Given information Block Start

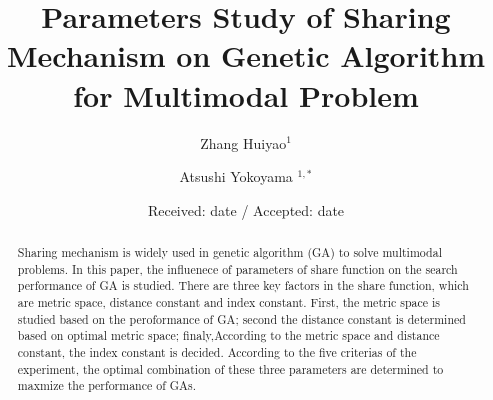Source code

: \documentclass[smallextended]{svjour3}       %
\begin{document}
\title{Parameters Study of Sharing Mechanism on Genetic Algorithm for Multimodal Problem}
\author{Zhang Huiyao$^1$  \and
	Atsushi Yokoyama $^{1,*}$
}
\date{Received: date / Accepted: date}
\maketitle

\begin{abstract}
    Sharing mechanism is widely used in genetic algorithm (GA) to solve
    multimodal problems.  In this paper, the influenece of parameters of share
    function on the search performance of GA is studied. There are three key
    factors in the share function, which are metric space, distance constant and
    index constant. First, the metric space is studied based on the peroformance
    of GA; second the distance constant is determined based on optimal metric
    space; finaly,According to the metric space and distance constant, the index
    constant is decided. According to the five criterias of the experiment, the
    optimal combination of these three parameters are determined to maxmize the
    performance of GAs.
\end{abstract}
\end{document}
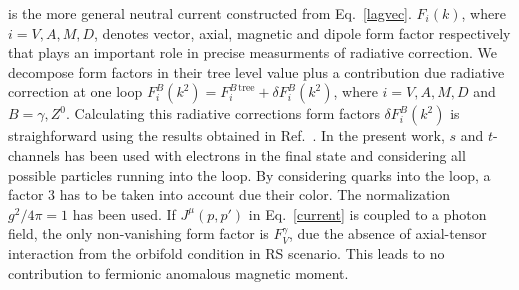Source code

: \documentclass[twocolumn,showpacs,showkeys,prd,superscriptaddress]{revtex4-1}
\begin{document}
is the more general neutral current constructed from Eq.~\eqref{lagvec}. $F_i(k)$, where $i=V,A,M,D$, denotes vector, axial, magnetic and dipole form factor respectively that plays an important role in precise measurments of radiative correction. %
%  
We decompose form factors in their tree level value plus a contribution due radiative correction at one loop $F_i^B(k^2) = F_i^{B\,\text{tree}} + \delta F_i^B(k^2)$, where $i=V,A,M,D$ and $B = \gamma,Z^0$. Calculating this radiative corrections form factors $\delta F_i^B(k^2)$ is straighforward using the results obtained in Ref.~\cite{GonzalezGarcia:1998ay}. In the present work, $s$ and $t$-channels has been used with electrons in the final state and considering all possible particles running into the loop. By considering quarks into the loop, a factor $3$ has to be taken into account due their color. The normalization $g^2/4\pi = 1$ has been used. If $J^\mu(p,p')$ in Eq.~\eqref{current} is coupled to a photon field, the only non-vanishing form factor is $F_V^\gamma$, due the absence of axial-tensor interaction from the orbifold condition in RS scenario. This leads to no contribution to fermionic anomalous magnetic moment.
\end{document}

Given information Block End

▶ Task description
Out of the records, collect only those lines that contain the string "metric".

▶ Your response
    factors in the share function, which are metric space, distance constant and
    index constant. First, the metric space is studied based on the peroformance
    of GA; second the distance constant is determined based on optimal metric
    space; finaly,According to the metric space and distance constant, the index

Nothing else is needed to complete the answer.